Intellia Therapeutics, Inc. outlined its expected milestones and the strategic priorities for 2022. Anticipated 2022 Milestones: NTLA-2001 for ATTR amyloidosis: NTLA-2001 is the first investigational CRISPR-based therapy to be systemically delivered to edit genes inside the human body, and has the potential to be the first single-dose treatment for transthyretin (ATTR) amyloidosis. Delivered with the Companys in vivo lipid nanoparticle (LNP) technology, NTLA-2001 offers the possibility of halting and reversing the disease by driving a deep, lifelong reduction in transthyretin (TTR) protein after a single dose.

NTLA-2001 is part of a co-development/co-promotion agreement between Intellia, the lead party for this program, and Regeneron Pharmaceuticals, Inc. (Regeneron). Intellia announced that the first patient in the cardiomyopathy arm of the Phase 1 study has been dosed with NTLA-2001. This follows the Companys recent announcement that the United Kingdom Medicines and Healthcare products Regulatory Agency (MHRA) approved a protocol amendment for the Companys ongoing Phase 1 study of NTLA-2001 to include patients with ATTR amyloidosis with cardiomyopathy (ATTR-CM).
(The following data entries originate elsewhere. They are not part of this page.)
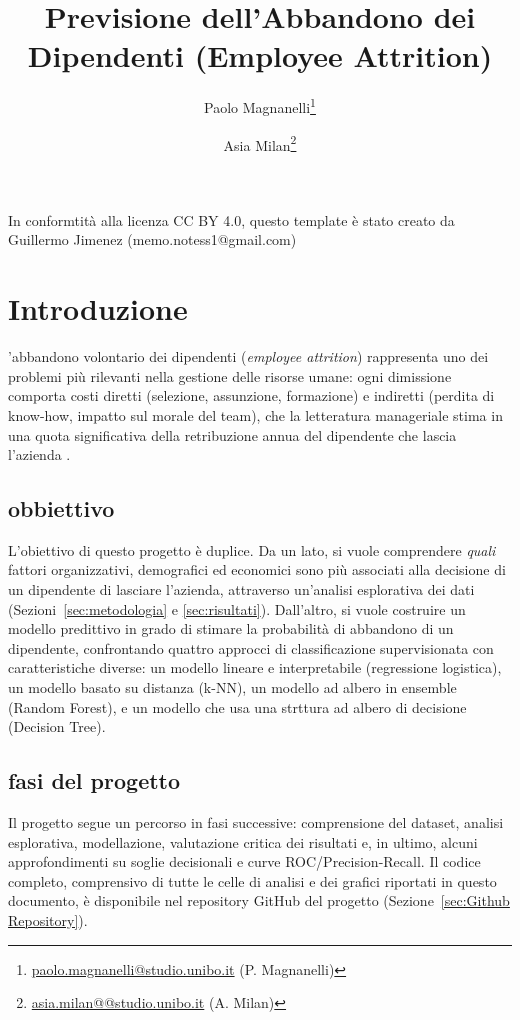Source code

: \documentclass[9pt,a4paper,twocolumn,twoside]{tau-class/tau}
\title{Previsione dell'Abbandono dei Dipendenti (Employee Attrition)}
\author[a,1]{Paolo Magnanelli\thanks{\href{mailto:paolo.magnanelli@studio.unibo.it}{paolo.magnanelli@studio.unibo.it} (P. Magnanelli)}}
\author[a,2]{Asia Milan\thanks{\href{mailto:asia.milan@@studio.unibo.it}{asia.milan@@studio.unibo.it} (A. Milan)}}
\affil[a]{Università di Bologna}
\begin{document}
		
    \maketitle 
    \thispagestyle{firststyle}
    

\begin{note}
    In conformtità alla licenza CC BY 4.0, questo template è stato creato da Guillermo Jimenez (memo.notess1@gmail.com)
\end{note}

\section{Introduzione}
'abbandono volontario dei dipendenti (\emph{employee attrition}) rappresenta uno dei problemi più rilevanti nella gestione delle risorse umane: ogni dimissione comporta costi diretti (selezione, assunzione, formazione) e indiretti (perdita di know-how, impatto sul morale del team), che la letteratura manageriale stima in una quota significativa della retribuzione
annua del dipendente che lascia l'azienda \cite{allen2010retention}.

\subsection{obbiettivo}
L'obiettivo di questo progetto è duplice. Da un lato, si vuole comprendere \emph{quali} fattori organizzativi, demografici ed economici sono più associati alla decisione di un dipendente di lasciare l'azienda, attraverso un'analisi esplorativa dei dati (Sezioni~\ref{sec:metodologia} e \ref{sec:risultati}). Dall'altro, si vuole costruire un modello predittivo in grado di stimare la probabilità di abbandono di un dipendente, confrontando quattro approcci di classificazione supervisionata con caratteristiche diverse: un modello lineare e interpretabile (regressione logistica), un modello basato su distanza (k-NN), un modello ad albero in ensemble (Random Forest), e un modello che usa una strttura ad albero di decisione (Decision Tree).

\subsection{fasi del progetto}
Il progetto segue un percorso in fasi successive: comprensione del dataset, analisi esplorativa, modellazione, valutazione critica dei risultati e, in ultimo, alcuni approfondimenti su soglie decisionali e curve ROC/Precision-Recall. Il codice completo, comprensivo di tutte le celle di analisi e dei grafici riportati in questo documento, è disponibile nel repository GitHub del progetto (Sezione~\ref{sec:Github Repository}).
\end{document}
The study now includes patients with ATTR-CM enrolled in new dose-escalation and expansion cohorts. The inclusion of the ATTR-CM patient population is in addition to the original Phase 1 study, which continues to evaluate NTLA-2001 in patients with hereditary ATTR amyloidosis with polyneuropathy (ATTRv-PN). Intellia expects to complete enrollment of the Phase 1 study for both ATTRv-PN and ATTR-CM subjects in 2022.

Intellia intends to present additional interim clinical data of NTLA-2001 in ATTRv-PN patients from Part 1, the single-ascending dose portion, and to initiate Part 2, a single-cohort expansion, in the first quarter of 2022. Data to be presented at a company-sponsored event will be from all four ATTRv-PN dose cohorts in Part 1 and include safety and serum TTR knockdown for Cohorts 3 and 4, as well as an early look at durability across all cohorts. NTLA-2002 for HAE: NTLA-2002 leverages Intellias proprietary in vivo LNP delivery technology to knock out the KLKB1 gene in the liver with the potential to permanently reduce total plasma kallikrein protein and activity, a key mediator of HAE.

This investigational approach aims to prevent attacks for people living with HAE by providing continuous suppression of plasma kallikrein activity following a single dose and to eliminate the significant treatment burden associated with currently available HAE therapies. NTLA-3001 for AATD-associated lung disease: NTLA-3001 is Intellias wholly owned CRISPR-mediated in vivo targeted gene insertion development candidate. It is designed with the aim to precisely insert a healthy copy of the SERPINA1 gene, which encodes the alpha-1 antitrypsin (A1AT) protein, with the potential to restore permanent expression of functional A1AT protein to therapeutic levels after a single dose.

This approach seeks to address alpha-1 antitrypsin deficiency (AATD)-associated lung disease and eliminate the need for sub-optimal weekly IV infusions of A1AT augmentation therapy or lung transplant in severe cases. Intellia is conducting Investigational New Drug (IND)-enabling activities for NTLA-3001 with plans to file an IND or IND-equivalent in 2023. The Company also continues to explore additional editing strategies for AATD.

NTLA-5001 for AML: NTLA-5001 is an investigational autologous T cell receptor (TCR)-T cell therapy engineered to target the Wilms Tumor 1 (WT1) antigen for the treatment of all genetic subtypes of acute myeloid leukemia (AML). In the fourth quarter of 2021, Intellia initiated screening of patients in the Phase 1/2a study of NTLA-5001 for patients with AML. The Company expects to dose its first patient in the coming weeks and enroll patients throughout the year.

Later this year, the Company plans to provide guidance around timing of the first expected data readout, with the goal of demonstrating clinical proof-of-concept for its TCR-based platform.